<<<<

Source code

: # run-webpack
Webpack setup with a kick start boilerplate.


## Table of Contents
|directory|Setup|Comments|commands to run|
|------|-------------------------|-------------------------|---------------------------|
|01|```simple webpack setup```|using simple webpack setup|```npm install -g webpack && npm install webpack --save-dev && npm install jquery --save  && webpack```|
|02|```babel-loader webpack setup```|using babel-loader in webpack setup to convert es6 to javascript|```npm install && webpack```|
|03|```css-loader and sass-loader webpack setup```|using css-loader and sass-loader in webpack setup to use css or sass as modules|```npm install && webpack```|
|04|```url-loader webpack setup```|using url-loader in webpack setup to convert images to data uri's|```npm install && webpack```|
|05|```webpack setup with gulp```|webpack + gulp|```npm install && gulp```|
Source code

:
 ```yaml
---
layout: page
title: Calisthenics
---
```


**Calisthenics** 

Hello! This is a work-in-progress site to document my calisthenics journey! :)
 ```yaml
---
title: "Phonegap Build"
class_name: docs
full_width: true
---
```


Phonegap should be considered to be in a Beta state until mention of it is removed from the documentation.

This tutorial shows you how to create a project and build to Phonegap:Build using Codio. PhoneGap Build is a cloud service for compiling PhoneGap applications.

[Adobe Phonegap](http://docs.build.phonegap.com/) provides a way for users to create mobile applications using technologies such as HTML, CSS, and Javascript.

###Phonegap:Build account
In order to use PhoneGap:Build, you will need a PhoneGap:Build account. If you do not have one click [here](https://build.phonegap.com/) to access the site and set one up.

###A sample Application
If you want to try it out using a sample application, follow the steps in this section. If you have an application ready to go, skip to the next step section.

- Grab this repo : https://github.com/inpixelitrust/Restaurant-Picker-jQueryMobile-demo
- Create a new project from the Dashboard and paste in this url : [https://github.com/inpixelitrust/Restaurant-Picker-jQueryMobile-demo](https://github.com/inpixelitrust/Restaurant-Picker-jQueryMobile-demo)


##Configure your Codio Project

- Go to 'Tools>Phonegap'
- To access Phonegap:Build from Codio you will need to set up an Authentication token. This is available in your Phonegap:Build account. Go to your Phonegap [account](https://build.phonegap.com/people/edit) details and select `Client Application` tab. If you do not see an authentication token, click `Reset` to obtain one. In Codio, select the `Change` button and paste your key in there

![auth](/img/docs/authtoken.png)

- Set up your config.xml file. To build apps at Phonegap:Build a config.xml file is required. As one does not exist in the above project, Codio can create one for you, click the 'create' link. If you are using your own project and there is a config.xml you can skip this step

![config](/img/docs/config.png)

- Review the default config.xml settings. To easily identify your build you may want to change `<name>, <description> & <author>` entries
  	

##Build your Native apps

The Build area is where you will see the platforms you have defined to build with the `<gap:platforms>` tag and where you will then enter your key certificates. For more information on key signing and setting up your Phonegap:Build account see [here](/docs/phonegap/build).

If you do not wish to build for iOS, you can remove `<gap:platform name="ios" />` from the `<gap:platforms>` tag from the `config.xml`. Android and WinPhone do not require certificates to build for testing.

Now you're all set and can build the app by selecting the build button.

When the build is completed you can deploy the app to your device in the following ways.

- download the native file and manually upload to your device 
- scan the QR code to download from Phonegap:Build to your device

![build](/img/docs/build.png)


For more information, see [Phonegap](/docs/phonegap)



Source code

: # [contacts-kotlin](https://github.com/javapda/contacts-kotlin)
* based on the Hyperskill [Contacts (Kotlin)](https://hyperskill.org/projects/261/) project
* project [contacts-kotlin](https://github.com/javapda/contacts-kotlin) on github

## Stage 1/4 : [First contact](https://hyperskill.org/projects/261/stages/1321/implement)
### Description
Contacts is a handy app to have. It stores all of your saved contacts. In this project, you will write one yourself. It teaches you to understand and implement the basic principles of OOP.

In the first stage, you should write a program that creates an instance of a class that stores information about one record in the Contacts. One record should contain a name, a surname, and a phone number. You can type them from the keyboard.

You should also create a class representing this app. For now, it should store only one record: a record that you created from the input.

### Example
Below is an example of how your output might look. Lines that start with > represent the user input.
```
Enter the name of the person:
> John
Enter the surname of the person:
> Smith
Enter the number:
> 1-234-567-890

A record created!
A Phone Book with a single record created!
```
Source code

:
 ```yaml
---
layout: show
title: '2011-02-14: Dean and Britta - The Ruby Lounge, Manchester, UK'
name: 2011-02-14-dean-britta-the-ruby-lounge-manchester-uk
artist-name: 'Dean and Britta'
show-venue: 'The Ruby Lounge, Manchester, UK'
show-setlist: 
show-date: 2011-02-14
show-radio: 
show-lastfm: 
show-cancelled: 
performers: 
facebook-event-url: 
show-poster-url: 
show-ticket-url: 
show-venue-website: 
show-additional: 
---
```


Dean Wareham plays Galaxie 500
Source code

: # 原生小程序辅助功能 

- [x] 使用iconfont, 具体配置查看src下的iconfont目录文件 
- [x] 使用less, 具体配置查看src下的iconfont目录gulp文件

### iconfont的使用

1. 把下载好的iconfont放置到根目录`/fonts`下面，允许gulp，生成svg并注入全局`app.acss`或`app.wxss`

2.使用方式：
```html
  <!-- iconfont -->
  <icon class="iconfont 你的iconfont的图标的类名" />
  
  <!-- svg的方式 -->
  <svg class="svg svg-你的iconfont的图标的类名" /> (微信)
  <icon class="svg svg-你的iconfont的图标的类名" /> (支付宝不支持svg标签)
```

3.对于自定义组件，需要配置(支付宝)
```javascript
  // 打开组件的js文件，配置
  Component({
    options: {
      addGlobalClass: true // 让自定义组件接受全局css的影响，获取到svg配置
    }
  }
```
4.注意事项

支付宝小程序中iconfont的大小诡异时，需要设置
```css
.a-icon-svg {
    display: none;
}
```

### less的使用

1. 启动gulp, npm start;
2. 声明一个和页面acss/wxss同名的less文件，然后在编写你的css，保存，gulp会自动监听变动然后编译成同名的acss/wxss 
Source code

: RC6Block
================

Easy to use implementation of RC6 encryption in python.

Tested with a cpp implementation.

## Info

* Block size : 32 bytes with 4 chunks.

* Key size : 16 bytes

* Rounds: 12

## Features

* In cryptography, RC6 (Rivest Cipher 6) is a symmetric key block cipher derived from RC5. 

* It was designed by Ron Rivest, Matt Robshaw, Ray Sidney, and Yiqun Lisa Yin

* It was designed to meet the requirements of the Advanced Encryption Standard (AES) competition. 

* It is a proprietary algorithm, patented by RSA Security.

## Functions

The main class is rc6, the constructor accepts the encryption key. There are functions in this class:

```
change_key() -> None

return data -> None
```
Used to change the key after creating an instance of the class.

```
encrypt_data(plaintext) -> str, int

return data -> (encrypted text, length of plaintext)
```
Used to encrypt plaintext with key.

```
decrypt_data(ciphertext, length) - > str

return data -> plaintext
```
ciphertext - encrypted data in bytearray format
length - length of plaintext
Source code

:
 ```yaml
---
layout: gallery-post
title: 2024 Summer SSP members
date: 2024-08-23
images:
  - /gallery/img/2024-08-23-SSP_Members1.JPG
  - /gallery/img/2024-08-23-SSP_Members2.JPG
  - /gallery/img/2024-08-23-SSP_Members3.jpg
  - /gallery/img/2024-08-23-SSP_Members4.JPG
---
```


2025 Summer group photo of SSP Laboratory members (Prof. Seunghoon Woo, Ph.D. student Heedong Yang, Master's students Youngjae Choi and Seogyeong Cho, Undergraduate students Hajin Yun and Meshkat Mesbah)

>>>>

What is being asked:
Scan the data above for the word "want" and report every line where it is found.

Exercise solution:
If you want to try it out using a sample application, follow the steps in this section. If you have an application ready to go, skip to the next step section.
- Review the default config.xml settings. To easily identify your build you may want to change `<name>, <description> & <author>` entries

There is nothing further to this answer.